The goal is to create a library of components suitable for the development of programs running on the bare metal. This is done in order to identify a minimal set of features and abstractions a programming language should have, that enables direct control of hardware resources.

Instead of relying on hardware features for privilege separation it is our believe that untrusted programs should be written in memory save languages or isolated individually. This extends to kernel components such as device drivers. Selected trusted programs could still be run without memory protection with the only danger being that they might crash the system.

More concretely this means we will aim to create abstractions and drivers that enable the development of applications which retain full control of scheduling on the CPUs, as well as physical memory allocation. The current plan is to make no use of the virtual memory system and privilege separation to enable isolated processes, but instead use a combination of virtualization (VMX etc.), static verification and memory safe languages to provide security.

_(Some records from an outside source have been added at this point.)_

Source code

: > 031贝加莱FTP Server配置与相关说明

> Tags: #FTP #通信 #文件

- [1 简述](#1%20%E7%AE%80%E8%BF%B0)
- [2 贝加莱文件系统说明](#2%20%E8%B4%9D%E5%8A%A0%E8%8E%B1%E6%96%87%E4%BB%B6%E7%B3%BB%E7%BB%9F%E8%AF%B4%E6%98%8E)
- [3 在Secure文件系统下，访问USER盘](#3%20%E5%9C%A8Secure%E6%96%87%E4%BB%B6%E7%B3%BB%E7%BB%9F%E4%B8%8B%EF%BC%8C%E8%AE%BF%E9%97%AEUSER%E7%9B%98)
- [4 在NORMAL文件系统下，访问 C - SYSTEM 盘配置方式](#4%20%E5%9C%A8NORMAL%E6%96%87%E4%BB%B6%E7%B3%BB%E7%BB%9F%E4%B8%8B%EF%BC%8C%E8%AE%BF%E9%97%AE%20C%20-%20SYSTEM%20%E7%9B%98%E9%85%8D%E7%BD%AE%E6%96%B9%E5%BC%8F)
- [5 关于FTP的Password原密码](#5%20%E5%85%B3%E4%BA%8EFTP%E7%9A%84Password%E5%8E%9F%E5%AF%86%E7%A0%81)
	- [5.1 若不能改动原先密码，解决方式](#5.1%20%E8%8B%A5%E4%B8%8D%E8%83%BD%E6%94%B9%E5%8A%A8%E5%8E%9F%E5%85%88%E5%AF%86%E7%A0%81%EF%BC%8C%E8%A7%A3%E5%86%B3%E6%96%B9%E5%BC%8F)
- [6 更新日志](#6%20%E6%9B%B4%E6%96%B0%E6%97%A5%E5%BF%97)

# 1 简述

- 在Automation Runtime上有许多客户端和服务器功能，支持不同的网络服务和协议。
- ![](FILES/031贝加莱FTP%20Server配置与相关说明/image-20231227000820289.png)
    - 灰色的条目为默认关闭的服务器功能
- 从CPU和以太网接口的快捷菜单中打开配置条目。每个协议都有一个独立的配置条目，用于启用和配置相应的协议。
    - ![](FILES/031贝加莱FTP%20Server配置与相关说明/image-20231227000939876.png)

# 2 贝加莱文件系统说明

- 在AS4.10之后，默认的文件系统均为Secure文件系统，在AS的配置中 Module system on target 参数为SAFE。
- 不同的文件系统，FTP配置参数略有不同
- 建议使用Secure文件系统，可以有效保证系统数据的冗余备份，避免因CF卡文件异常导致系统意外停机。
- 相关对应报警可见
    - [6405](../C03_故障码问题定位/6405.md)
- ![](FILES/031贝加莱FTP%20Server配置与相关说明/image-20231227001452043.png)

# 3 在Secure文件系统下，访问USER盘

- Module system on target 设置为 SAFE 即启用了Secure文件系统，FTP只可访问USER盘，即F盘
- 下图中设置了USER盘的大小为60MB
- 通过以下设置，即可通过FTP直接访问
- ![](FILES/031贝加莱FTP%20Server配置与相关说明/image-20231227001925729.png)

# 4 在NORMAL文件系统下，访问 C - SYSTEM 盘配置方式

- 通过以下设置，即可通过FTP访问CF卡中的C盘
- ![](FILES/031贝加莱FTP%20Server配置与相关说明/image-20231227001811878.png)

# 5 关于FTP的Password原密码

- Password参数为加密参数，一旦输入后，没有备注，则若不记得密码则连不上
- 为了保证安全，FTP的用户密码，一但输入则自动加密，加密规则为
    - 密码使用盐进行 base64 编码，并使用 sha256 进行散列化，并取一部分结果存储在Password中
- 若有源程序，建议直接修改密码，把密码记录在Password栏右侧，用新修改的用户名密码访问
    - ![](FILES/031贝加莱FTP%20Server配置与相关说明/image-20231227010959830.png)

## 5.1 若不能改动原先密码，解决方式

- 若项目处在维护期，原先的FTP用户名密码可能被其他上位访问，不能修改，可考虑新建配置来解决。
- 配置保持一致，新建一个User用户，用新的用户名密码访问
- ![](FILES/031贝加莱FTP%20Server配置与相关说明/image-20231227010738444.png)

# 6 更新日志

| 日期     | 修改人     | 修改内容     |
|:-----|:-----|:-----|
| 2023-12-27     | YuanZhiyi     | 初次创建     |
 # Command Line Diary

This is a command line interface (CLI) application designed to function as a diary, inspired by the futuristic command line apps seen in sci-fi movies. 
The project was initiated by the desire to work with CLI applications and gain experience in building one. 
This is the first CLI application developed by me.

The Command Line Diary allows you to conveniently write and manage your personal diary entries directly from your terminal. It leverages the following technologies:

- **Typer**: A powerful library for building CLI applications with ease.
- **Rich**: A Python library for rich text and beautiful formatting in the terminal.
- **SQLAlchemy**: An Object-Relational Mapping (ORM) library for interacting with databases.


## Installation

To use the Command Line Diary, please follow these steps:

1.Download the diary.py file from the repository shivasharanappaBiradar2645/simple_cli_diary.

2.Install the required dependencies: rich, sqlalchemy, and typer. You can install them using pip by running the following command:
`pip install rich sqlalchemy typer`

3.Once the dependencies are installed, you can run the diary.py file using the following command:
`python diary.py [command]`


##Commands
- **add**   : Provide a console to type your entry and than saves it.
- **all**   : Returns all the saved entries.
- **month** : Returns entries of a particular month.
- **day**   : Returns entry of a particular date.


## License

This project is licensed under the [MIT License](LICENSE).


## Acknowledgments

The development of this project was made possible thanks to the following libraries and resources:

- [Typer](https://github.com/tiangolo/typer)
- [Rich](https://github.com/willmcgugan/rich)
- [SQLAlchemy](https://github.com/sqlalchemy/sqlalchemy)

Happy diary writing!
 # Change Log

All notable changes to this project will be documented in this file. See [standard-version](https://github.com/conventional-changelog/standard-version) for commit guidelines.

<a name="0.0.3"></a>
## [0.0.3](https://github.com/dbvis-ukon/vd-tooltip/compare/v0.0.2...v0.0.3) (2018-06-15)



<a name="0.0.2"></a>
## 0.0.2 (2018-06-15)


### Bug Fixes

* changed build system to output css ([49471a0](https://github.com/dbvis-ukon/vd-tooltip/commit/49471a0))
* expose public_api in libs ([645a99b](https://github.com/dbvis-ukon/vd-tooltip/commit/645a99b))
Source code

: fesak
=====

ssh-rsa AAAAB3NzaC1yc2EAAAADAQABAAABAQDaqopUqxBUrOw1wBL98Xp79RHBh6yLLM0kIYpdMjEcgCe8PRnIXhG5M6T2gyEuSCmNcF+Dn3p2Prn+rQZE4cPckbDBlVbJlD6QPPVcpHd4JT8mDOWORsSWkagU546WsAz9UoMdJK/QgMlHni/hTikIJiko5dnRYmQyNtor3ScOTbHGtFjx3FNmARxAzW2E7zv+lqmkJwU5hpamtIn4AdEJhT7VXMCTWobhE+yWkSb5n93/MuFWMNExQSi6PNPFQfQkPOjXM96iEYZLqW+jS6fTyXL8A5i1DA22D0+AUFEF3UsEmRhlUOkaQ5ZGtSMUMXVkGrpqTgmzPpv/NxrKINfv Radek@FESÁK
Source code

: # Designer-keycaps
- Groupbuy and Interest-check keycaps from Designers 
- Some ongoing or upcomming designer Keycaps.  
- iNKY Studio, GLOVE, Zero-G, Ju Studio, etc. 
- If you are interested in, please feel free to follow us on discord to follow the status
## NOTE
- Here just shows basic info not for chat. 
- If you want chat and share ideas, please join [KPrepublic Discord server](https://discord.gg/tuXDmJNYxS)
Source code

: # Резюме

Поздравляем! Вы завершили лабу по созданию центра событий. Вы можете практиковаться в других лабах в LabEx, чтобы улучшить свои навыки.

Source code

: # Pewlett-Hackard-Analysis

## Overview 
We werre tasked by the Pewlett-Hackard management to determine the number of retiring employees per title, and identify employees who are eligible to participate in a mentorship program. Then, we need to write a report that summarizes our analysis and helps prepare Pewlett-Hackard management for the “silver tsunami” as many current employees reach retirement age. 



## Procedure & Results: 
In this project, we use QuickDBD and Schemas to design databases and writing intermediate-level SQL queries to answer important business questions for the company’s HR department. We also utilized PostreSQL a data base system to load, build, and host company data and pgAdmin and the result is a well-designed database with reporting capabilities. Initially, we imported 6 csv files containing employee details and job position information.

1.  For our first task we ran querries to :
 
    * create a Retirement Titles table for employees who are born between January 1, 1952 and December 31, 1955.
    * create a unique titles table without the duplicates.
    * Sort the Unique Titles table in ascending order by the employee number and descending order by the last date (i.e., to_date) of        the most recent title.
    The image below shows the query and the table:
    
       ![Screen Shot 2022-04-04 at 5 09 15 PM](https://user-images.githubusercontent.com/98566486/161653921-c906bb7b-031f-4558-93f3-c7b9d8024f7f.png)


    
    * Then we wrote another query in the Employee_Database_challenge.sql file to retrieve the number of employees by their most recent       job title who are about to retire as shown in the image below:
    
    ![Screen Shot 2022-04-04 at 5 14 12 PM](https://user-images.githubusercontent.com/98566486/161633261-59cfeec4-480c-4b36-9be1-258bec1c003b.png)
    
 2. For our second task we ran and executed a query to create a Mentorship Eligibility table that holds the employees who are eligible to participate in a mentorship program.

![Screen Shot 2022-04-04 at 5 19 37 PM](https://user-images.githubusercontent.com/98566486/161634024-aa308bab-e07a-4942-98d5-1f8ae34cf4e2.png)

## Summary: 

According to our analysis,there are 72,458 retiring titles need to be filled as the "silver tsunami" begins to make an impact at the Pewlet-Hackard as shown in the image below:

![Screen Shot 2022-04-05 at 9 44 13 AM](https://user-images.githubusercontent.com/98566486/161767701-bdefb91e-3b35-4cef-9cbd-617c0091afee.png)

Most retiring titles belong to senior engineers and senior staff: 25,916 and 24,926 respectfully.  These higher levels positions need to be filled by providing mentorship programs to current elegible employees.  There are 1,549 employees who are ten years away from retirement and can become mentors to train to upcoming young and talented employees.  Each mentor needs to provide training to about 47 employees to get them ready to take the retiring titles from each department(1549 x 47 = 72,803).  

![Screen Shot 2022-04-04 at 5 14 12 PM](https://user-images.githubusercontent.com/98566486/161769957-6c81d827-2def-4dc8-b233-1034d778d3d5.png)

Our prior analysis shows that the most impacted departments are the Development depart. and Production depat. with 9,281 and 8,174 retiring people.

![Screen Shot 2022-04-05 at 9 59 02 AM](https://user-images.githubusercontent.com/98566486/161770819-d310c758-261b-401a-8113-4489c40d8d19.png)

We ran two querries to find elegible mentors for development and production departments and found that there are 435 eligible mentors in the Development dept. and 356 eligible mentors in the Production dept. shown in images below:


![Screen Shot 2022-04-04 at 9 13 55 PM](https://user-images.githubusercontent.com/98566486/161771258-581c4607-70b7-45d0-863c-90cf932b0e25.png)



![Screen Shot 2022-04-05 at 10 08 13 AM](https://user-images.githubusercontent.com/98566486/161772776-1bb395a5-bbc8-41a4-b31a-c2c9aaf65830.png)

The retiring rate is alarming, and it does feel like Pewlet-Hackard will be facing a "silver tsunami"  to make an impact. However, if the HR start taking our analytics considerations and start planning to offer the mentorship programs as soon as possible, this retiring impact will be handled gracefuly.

In particular we will aim to create language abstractions necessary to write and specify device drivers and protocols in a memory safe and efficient manner. The overall goal is to remove duplication of effort and improve efficiency of execution. Memory safe languages like Java, C#, Haskell, Ocaml, Erlang, Smalltalk and Common Lisp at least conceptually don't require most of the abstractions a monolithic kernel provides. Instead their language runtimes implement different virtual machines running on top of the kernel, which in turn implements some kind of virtual machine.

In many cases maximum performance in current kernels can only be achieved by bypassing several or all of the kernel abstractions of the hardware, this is the case for example for network stacks, where user space drivers can bring significant speed benefits (see Intel's efforts in this direction), as well as solid state disk access. In both cases maximum performance is only achieved if most or all the abstractions a kernel like Linux provides are bypassed.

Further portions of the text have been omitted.